A New General Maximum Intensity Projection Technology via the Hybrid of U-Net and Radial Basis Function Neural Network

Zhen Chao  1   2   3 Wenting Xu  4
Affiliations

A New General Maximum Intensity Projection Technology via the Hybrid of U-Net and Radial Basis Function Neural Network

Zhen Chao et al. J Digit Imaging. 2021 Oct.

Abstract

Maximum intensity projection (MIP) technology is a computer visualization method that projects three-dimensional spatial data on a visualization plane. According to the specific purposes, the specific lab thickness and direction can be selected. This technology can better show organs, such as blood vessels, arteries, veins, and bronchi and so forth, from different directions, which could bring more intuitive and comprehensive results for doctors in the diagnosis of related diseases. However, in this traditional projection technology, the details of the small projected target are not clearly visualized when the projected target is not much different from the surrounding environment, which could lead to missed diagnosis or misdiagnosis. Therefore, it is urgent to develop a new technology that can better and clearly display the angiogram. However, to the best of our knowledge, research in this area is scarce. To fill this gap in the literature, in the present study, we propose a new method based on the hybrid of convolutional neural network (CNN) and radial basis function neural network (RBFNN) to synthesize the projection image.

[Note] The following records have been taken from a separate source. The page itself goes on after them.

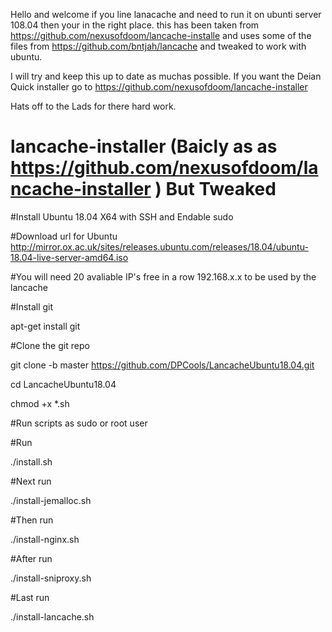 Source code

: Hello and welcome if you line lanacache and need to run it on ubunti server 108.04 then your in the right place.
this has been taken from https://github.com/nexusofdoom/lancache-installe and uses some of the files from 
https://github.com/bntjah/lancache and tweaked to work with ubuntu.

I will try and keep this up to date as muchas possible. If you want the Deian Quick installer  go to https://github.com/nexusofdoom/lancache-installer

Hats off to the Lads for there hard work.

# lancache-installer (Baicly as as https://github.com/nexusofdoom/lancache-installer ) But Tweaked
 
 #Install Ubuntu 18.04 X64 with SSH and Endable sudo
 
 #Download url for Ubuntu
http://mirror.ox.ac.uk/sites/releases.ubuntu.com/releases/18.04/ubuntu-18.04-live-server-amd64.iso
 
 #You will need 20 avaliable IP's free in a row 192.168.x.x to be used by the lancache

#Install git

apt-get install git

#Clone the git repo

git clone -b master https://github.com/DPCools/LancacheUbuntu18.04.git

 
 cd LancacheUbuntu18.04 
 
 chmod +x *.sh 

#Run scripts as sudo or root user

#Run 
 
 ./install.sh
 
#Next run
 
 ./install-jemalloc.sh

#Then run 
 
 ./install-nginx.sh

#After run 
 
 ./install-sniproxy.sh

#Last run 
 
 ./install-lancache.sh
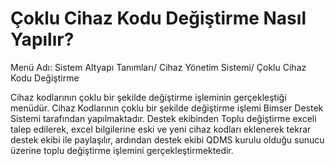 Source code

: # Çoklu Cihaz Kodu Değiştirme Nasıl Yapılır?

Menü Adı: Sistem Altyapı Tanımları/ Cihaz Yönetim Sistemi/ Çoklu Cihaz Kodu Değiştirme

Cihaz kodlarının çoklu bir şekilde değiştirme işleminin gerçekleştiği menüdür. Cihaz Kodlarının çoklu bir şekilde değiştirme işlemi Bimser Destek Sistemi tarafından yapılmaktadır. Destek ekibinden Toplu değiştirme exceli talep edilerek, excel bilgilerine eski ve yeni cihaz kodları eklenerek tekrar destek ekibi ile paylaşılır, ardından destek ekibi QDMS kurulu olduğu sunucu üzerine toplu değiştirme işlemini gerçekleştirmektedir.

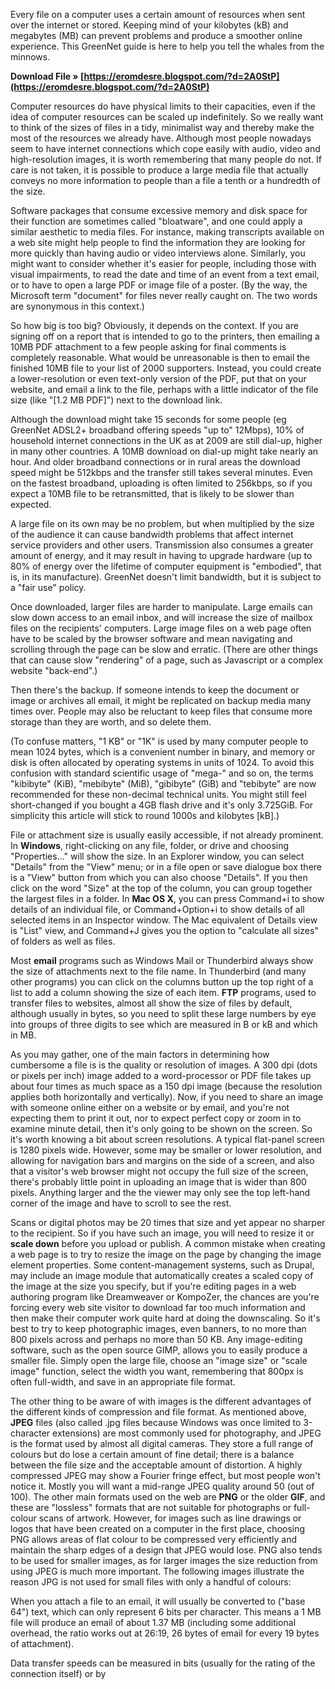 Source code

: 
 
Every file on a computer uses a certain amount of resources when sent over the internet or stored. Keeping mind of your kilobytes (kB) and megabytes (MB) can prevent problems and produce a smoother online experience. This GreenNet guide is here to help you tell the whales from the minnows.
 
**Download File » [https://eromdesre.blogspot.com/?d=2A0StP](https://eromdesre.blogspot.com/?d=2A0StP)**


 
Computer resources do have physical limits to their capacities, even if the idea of computer resources can be scaled up indefinitely. So we really want to think of the sizes of files in a tidy, minimalist way and thereby make the most of the resources we already have. Although most people nowadays seem to have internet connections which cope easily with audio, video and high-resolution images, it is worth remembering that many people do not. If care is not taken, it is possible to produce a large media file that actually conveys no more information to people than a file a tenth or a hundredth of the size.
 
Software packages that consume excessive memory and disk space for their function are sometimes called "bloatware", and one could apply a similar aesthetic to media files. For instance, making transcripts available on a web site might help people to find the information they are looking for more quickly than having audio or video interviews alone. Similarly, you might want to consider whether it's easier for people, including those with visual impairments, to read the date and time of an event from a text email, or to have to open a large PDF or image file of a poster. (By the way, the Microsoft term "document" for files never really caught on. The two words are synonymous in this context.)
 
So how big is too big? Obviously, it depends on the context. If you are signing off on a report that is intended to go to the printers, then emailing a 10MB PDF attachment to a few people asking for final comments is completely reasonable. What would be unreasonable is then to email the finished 10MB file to your list of 2000 supporters. Instead, you could create a lower-resolution or even text-only version of the PDF, put that on your website, and email a link to the file, perhaps with a little indicator of the file size (like "[1.2 MB PDF]") next to the download link.
 
Although the download might take 15 seconds for some people (eg GreenNet ADSL2+ broadband offering speeds "up to" 12Mbps), 10% of household internet connections in the UK as at 2009 are still dial-up, higher in many other countries. A 10MB download on dial-up might take nearly an hour. And older broadband connections or in rural areas the download speed might be 512kbps and the transfer still takes several minutes. Even on the fastest broadband, uploading is often limited to 256kbps, so if you expect a 10MB file to be retransmitted, that is likely to be slower than expected.

A large file on its own may be no problem, but when multiplied by the size of the audience it can cause bandwidth problems that affect internet service providers and other users. Transmission also consumes a greater amount of energy, and it may result in having to upgrade hardware (up to 80% of energy over the lifetime of computer equipment is "embodied", that is, in its manufacture). GreenNet doesn't limit bandwidth, but it is subject to a "fair use" policy.
 
Once downloaded, larger files are harder to manipulate. Large emails can slow down access to an email inbox, and will increase the size of mailbox files on the recipients' computers. Large image files on a web page often have to be scaled by the browser software and mean navigating and scrolling through the page can be slow and erratic. (There are other things that can cause slow "rendering" of a page, such as Javascript or a complex website "back-end".)
 
Then there's the backup. If someone intends to keep the document or image or archives all email, it might be replicated on backup media many times over. People may also be reluctant to keep files that consume more storage than they are worth, and so delete them.
 
(To confuse matters, "1 KB" or "1K" is used by many computer people to mean 1024 bytes, which is a convenient number in binary, and memory or disk is often allocated by operating systems in units of 1024. To avoid this confusion with standard scientific usage of "mega-" and so on, the terms "kibibyte" (KiB), "mebibyte" (MiB), "gibibyte" (GiB) and "tebibyte" are now recommended for these non-decimal technical units. You might still feel short-changed if you bought a 4GB flash drive and it's only 3.725GiB. For simplicity this article will stick to round 1000s and kilobytes [kB].)
 
File or attachment size is usually easily accessible, if not already prominent. In **Windows**, right-clicking on any file, folder, or drive and choosing "Properties..." will show the size. In an Explorer window, you can select "Details" from the "View" menu; or in a file open or save dialogue box there is a "View" button from which you can also choose "Details". If you then click on the word "Size" at the top of the column, you can group together the largest files in a folder. In **Mac OS X**, you can press Command+i to show details of an individual file, or Command+Option+i to show details of all selected items in an Inspector window. The Mac equivalent of Details view is "List" view, and Command+J gives you the option to "calculate all sizes" of folders as well as files.
 
Most **email** programs such as Windows Mail or Thunderbird always show the size of attachments next to the file name. In Thunderbird (and many other programs) you can click on the columns button up the top right of a list to add a column showing the size of each item. **FTP** programs, used to transfer files to websites, almost all show the size of files by default, although usually in bytes, so you need to split these large numbers by eye into groups of three digits to see which are measured in B or kB and which in MB.
 
As you may gather, one of the main factors in determining how cumbersome a file is is the quality or resolution of images. A 300 dpi (dots or pixels per inch) image added to a word-processor or PDF file takes up about four times as much space as a 150 dpi image (because the resolution applies both horizontally and vertically). Now, if you need to share an image with someone online either on a website or by email, and you're not expecting them to print it out, nor to expect perfect copy or zoom in to examine minute detail, then it's only going to be shown on the screen. So it's worth knowing a bit about screen resolutions. A typical flat-panel screen is 1280 pixels wide. However, some may be smaller or lower resolution, and allowing for navigation bars and margins on the side of a screen, and also that a visitor's web browser might not occupy the full size of the screen, there's probably little point in uploading an image that is wider than 800 pixels. Anything larger and the the viewer may only see the top left-hand corner of the image and have to scroll to see the rest.
 
Scans or digital photos may be 20 times that size and yet appear no sharper to the recipient. So if you have such an image, you will need to resize it or **scale down** before you upload or publish. A common mistake when creating a web page is to try to resize the image on the page by changing the image element properties. Some content-management systems, such as Drupal, may include an image module that automatically creates a scaled copy of the image at the size you specify, but if you're editing pages in a web authoring program like Dreamweaver or KompoZer, the chances are you're forcing every web site visitor to download far too much information and then make their computer work quite hard at doing the downscaling. So it's best to try to keep photographic images, even banners, to no more than 800 pixels across and perhaps no more than 50 KB. Any image-editing software, such as the open source GIMP, allows you to easily produce a smaller file. Simply open the large file, choose an "image size" or "scale image" function, select the width you want, remembering that 800px is often full-width, and save in an appropriate file format.
 
The other thing to be aware of with images is the different advantages of the different kinds of compression and file format. As mentioned above, **JPEG** files (also called .jpg files because Windows was once limited to 3-character extensions) are most commonly used for photography, and JPEG is the format used by almost all digital cameras. They store a full range of colours but do lose a certain amount of fine detail; there is a balance between the file size and the acceptable amount of distortion. A highly compressed JPEG may show a Fourier fringe effect, but most people won't notice it. Mostly you will want a mid-range JPEG quality around 50 (out of 100). The other main formats used on the web are **PNG** or the older **GIF**, and these are "lossless" formats that are not suitable for photographs or full-colour scans of artwork. However, for images such as line drawings or logos that have been created on a computer in the first place, choosing PNG allows areas of flat colour to be compressed very efficiently and maintain the sharp edges of a design that JPEG would lose. PNG also tends to be used for smaller images, as for larger images the size reduction from using JPEG is much more important. The following images illustrate the reason JPG is not used for small files with only a handful of colours:
 
When you attach a file to an email, it will usually be converted to ("base 64") text, which can only represent 6 bits per character. This means a 1 MB file will produce an email of about 1.37 MB (including some additional overhead, the ratio works out at 26:19, 26 bytes of email for every 19 bytes of attachment).
 
Data transfer speeds can be measured in bits (usually for the rating of the connection itself) or by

We first adopted the U-net to obtain feature or enhanced images to be projected; subsequently, the RBF neural network performed further synthesis processing for these data; finally, the projection images were obtained. For experimental data, in order to increase the robustness of the proposed algorithm, the following three different types of datasets were adopted: the vascular projection of the brain, the bronchial projection of the lung parenchyma, and the vascular projection of the liver. In addition, radiologist evaluation and five classic metrics of image definition were implemented for effective analysis. Finally, compared to the traditional MIP technology and other structures, the use of a large number of different types of data and superior experimental results proved the versatility and robustness of the proposed method.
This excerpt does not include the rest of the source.